PROBLEM → The lines from the top of the material below through the line containing "on $10.0\%$ of" are to be printed exactly, with pictures omitted.

*** Opening of SOURCE RECORDS ***

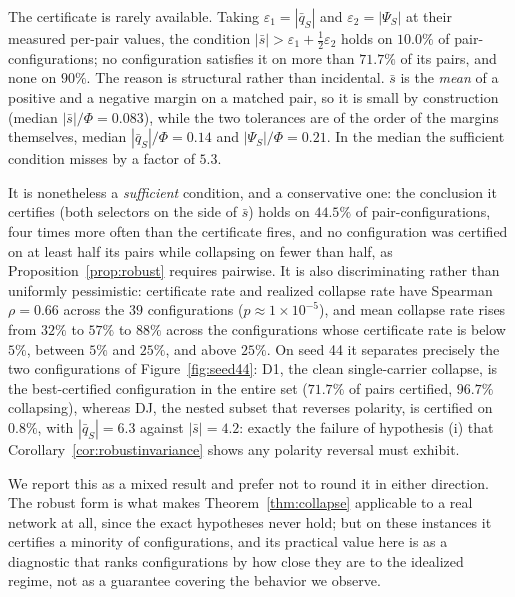 \documentclass[11pt,a4paper]{article}
\begin{document}
The certificate is rarely available. Taking $\varepsilon_1=|\bar q_S|$ and
$\varepsilon_2=|\Psi_S|$ at their measured per-pair values, the condition
$|\bar s|>\varepsilon_1+\tfrac12\varepsilon_2$ holds on $10.0\%$ of
pair-configurations; no configuration satisfies it on more than $71.7\%$ of its
pairs, and none on $90\%$. The reason is structural rather than incidental.
$\bar s$ is the \emph{mean} of a positive and a negative margin on a matched
pair, so it is small by construction (median $|\bar s|/\Phi=0.083$), while
the two tolerances are of the order of the margins themselves, median
$|\bar q_S|/\Phi=0.14$ and $|\Psi_S|/\Phi=0.21$. In the median the sufficient
condition misses by a factor of $5.3$.

It is nonetheless a \emph{sufficient} condition, and a conservative one: the
conclusion it certifies (both selectors on the side of $\bar s$) holds on
$44.5\%$ of pair-configurations, four times more often than the certificate
fires, and no configuration was certified on at least half its pairs while
collapsing on fewer than half, as Proposition~\ref{prop:robust} requires
pairwise. It is also discriminating rather than uniformly pessimistic:
certificate rate and realized collapse rate have Spearman $\rho=0.66$ across
the $39$ configurations ($p\approx1\times10^{-5}$), and mean collapse rate
rises from $32\%$ to $57\%$ to $88\%$ across the configurations whose
certificate rate is below $5\%$, between $5\%$ and $25\%$, and above $25\%$.
On seed 44 it separates precisely the two configurations of
Figure~\ref{fig:seed44}: D1, the clean single-carrier collapse, is the
best-certified configuration in the entire set ($71.7\%$ of pairs certified,
$96.7\%$ collapsing), whereas DJ, the nested subset that reverses polarity, is
certified on $0.8\%$, with $|\bar q_S|=6.3$ against $|\bar s|=4.2$: exactly
the failure of hypothesis (i) that Corollary~\ref{cor:robustinvariance} shows
any polarity reversal must exhibit.

We report this as a mixed result and prefer not to round it in either
direction. The robust form is what makes Theorem~\ref{thm:collapse} applicable
to a real network at all, since the exact hypotheses never hold; but on these
instances it certifies a minority of configurations, and its practical value
here is as a diagnostic that ranks configurations by how close they are to the
idealized regime, not as a guarantee covering the behavior we observe.
\end{document}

*** Close of SOURCE RECORDS ***

ANSWER TO THE PROBLEM →
 \documentclass[11pt,a4paper]{article}
\begin{document}
The certificate is rarely available. Taking $\varepsilon_1=|\bar q_S|$ and
$\varepsilon_2=|\Psi_S|$ at their measured per-pair values, the condition
$|\bar s|>\varepsilon_1+\tfrac12\varepsilon_2$ holds on $10.0\%$ of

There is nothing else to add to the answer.